Proactive audit on top of Greptile's round-4 findings. All plausible silent-degradation combinations at the config boundary now fail loudly at __init__ instead of producing wrong shapes or cryptic PyTorch errors at forward time. Construction-time guards added to both DeepONet and DeepONet3D: - Unknown decoder_type is rejected up front against a new module-level ``_VALID_DECODER_TYPES`` set (previously deferred to ``_build_decoder`` and only surfaced on the non-temporal branch). - MLPBranch branch1 paired with decoder_type='conv' is rejected (would otherwise crash inside ``Conv2d`` with a generic "Expected 3D or 4D input" message). Unified with the existing temporal_projection guard into a single check. - MLPBranch branch1 paired with a non-MLPBranch branch2 is rejected (element-wise product assumed matching ranks; previously broadcast nonsensically or raised a cryptic dim mismatch at forward). Regression tests: - ``TestMLPBranchConvDecoderGuard`` -- 2D/3D - ``TestMixedBranchTypeGuard`` -- 2D/3D - ``TestInvalidDecoderTypeGuard`` -- 2D/3D Full suite: 47 passed. Signed-off-by: wdyab <wdyab@nvidia.com> Made-with: Cursor

``_build_conv_encoder`` called ``get_activation`` directly without the ``sin`` special-case handling used in every other activation site in ``branches.py``. Passing ``{"encoder": {"type": "conv", "activation_fn": "sin"}}`` therefore raised ``KeyError: Activation function sin not found``. ``torch.sin`` is a bare callable and cannot be placed inside an ``nn.Sequential`` (which requires ``nn.Module`` instances), so the fix introduces a small ``_SinActivation`` wrapper module alongside ``_build_conv_encoder``. The helper is module-level and is called from both ``DeepONet`` and ``DeepONet3D``; only one fix site exists despite the function being invoked from both classes. Regression test ``TestConvEncoderSinActivation`` constructs a multi-layer conv encoder with ``activation_fn="sin"`` and runs a forward pass to confirm neither the ``KeyError`` nor a ``nn.Sequential`` ``TypeError`` resurface. Signed-off-by: wdyab <wdyab@nvidia.com> Made-with: Cursor

greptile-apps · 2026-04-22T18:56:24Z

Want your agent to iterate on Greptile's feedback? Try greploops.
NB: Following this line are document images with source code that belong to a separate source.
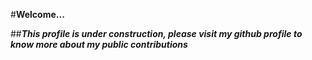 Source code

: #**Welcome...**

##***This profile is under construction, please visit my github profile to know more about my public contributions***

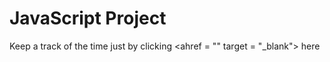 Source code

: # JavaScript Project
Keep a track of the time just by clicking <ahref = "" target = "_blank"> here </a>
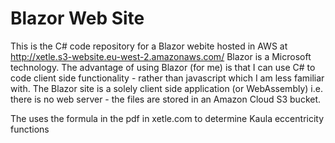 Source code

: # Blazor Web Site

This is the C# code repository for a Blazor webite hosted in AWS at http://xetle.s3-website.eu-west-2.amazonaws.com/ 
Blazor is a Microsoft technology.
The advantage of using Blazor (for me) is that I can use C# to code client side functionality - rather than javascript which I am less familiar with.
The Blazor site is a solely client side application (or WebAssembly) i.e. there is no web server - the files are stored in an Amazon Cloud S3 bucket.

The uses the formula in the pdf in xetle.com to determine Kaula eccentricity functions
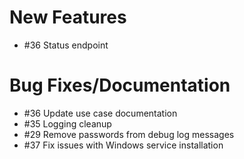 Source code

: # New Features

- #36 Status endpoint

# Bug Fixes/Documentation

- #36 Update use case documentation
- #35 Logging cleanup
- #29 Remove passwords from debug log messages
- #37 Fix issues with Windows service installation
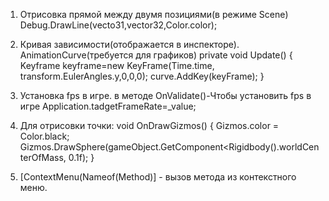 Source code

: 1. Отрисовка прямой между двумя позициями(в режиме Scene)
  Debug.DrawLine(vecto31,vector32,Color.color);
2. Кривая зависимости(отображается в инспекторе).
 AnimationCurve(требуется для графиков)
private void Update()
{
   Keyframe keyframe=new KeyFrame(Time.time, transform.EulerAngles.y,0,0,0);
   curve.AddKey(keyFrame);
}
3. Установка fps в игре.
в методе OnValidate()-Чтобы установить fps в игре
Application.tadgetFrameRate=_value;
4.  Для отрисовки точки:
void OnDrawGizmos()
{
  Gizmos.color = Color.black;
Gizmos.DrawSphere(gameObject.GetComponent<Rigidbody().worldCenterOfMass, 0.1f);
}

5. [ContextMenu(Nameof(Method)] - вызов метода из контекстного меню. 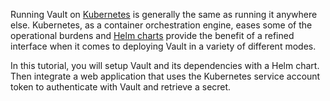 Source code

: Running Vault on [Kubernetes](https://kubernetes.io/) is generally the same as
running it anywhere else. Kubernetes, as a container orchestration engine, eases
some of the operational burdens and [Helm
charts](https://helm.sh/docs/topics/charts/) provide the benefit of a
refined interface when it comes to deploying Vault in a variety of different
modes.

In this tutorial, you will setup Vault and its dependencies with a Helm chart.
Then integrate a web application that uses the Kubernetes service account token
to authenticate with Vault and retrieve a secret.

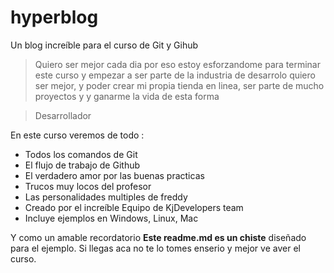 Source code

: 
# hyperblog
Un blog increíble para el curso de Git y Gihub

> Quiero  ser mejor cada dia por eso estoy esforzandome para terminar este curso  y empezar a ser parte de la industria de desarrolo  quiero  ser mejor, y poder crear mi propia tienda en linea, ser parte de mucho proyectos y y ganarme la vida de esta forma

> Desarrollador

En este curso veremos de todo :
* Todos los comandos de Git
* El flujo  de trabajo de Github
* El verdadero  amor por las buenas practicas 
* Trucos muy locos del profesor 
* Las personalidades multiples de freddy 
* Creado por el increíble Equipo de KjDevelopers team 
* Incluye ejemplos en Windows, Linux,  Mac

Y como un amable recordatorio **Este readme.md es un chiste** diseñado  para el ejemplo. Si llegas aca no  te lo tomes enserio y mejor ve aver el curso.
wdyab · 2026-04-22T19:03:38Z

All Greptile feedback addressed across five rounds. Main fixes: wrappers inherit from physicsnemo.Module, construction-time validation for all the config combinations that were silently producing wrong shapes, deterministic state_dict for the temporal-projection decoder, case-insensitive decoder_type, and a few smaller bits. All tests are green, pre-commit clean.
@coreyjadams @ram-cherukuri @peterdsharpe

- Rewrite test suite to the constructor + non-regression + checkpoint + gradient + compile pattern; relocate to ``test/experimental/models/xdeeponet/`` to match the ``flare/`` / ``fno/`` per-model layout. Commit ``.pth`` goldens + regeneration script under ``data/``. - Add ``Examples`` sections to every user-facing class. - Add ``jaxtyping.Float`` annotations to top-level ``forward`` methods (MOD-006). - Remove ``README.md``; no model under ``physicsnemo/`` ships one. Design rationale now lives in module-level and class-level docstrings. Signed-off-by: wdyab <wdyab@nvidia.com> Made-with: Cursor

@peterdsharpe

Address @peterdsharpe review feedback on PR NVIDIA#1576: the ``variant`` and ``decoder_type`` parameters now carry ``typing.Literal`` annotations rather than bare ``str``, so static type checkers and IDE auto-completion can flag unknown values at the call site instead of deferring to the runtime ``ValueError``. The ``Literal`` aliases ``_VariantStr`` and ``_DecoderTypeStr`` are defined once at module scope in ``deeponet.py`` and imported into ``wrappers.py``. ``_VALID_VARIANTS`` and ``_VALID_DECODER_TYPES`` are now derived from those aliases via ``typing.get_args`` so the static and runtime views cannot drift. Behaviour is unchanged: Python does not enforce ``Literal`` at runtime, so the existing ``.lower()`` normalization and ``ValueError`` guards keep mixed-case inputs working (verified by the existing ``TestDecoderTypeNormalization`` round-trip). No tests, fixtures, or constructor signatures were affected; full suite remains 13 passing (+ 1 deselected ``torch.compile`` smoke run separately). Signed-off-by: wdyab <wdyab@nvidia.com> Co-authored-by: Cursor <cursoragent@cursor.com>

copy-pr-bot · 2026-05-04T16:29:12Z

This pull request requires additional validation before any workflows can run on NVIDIA's runners.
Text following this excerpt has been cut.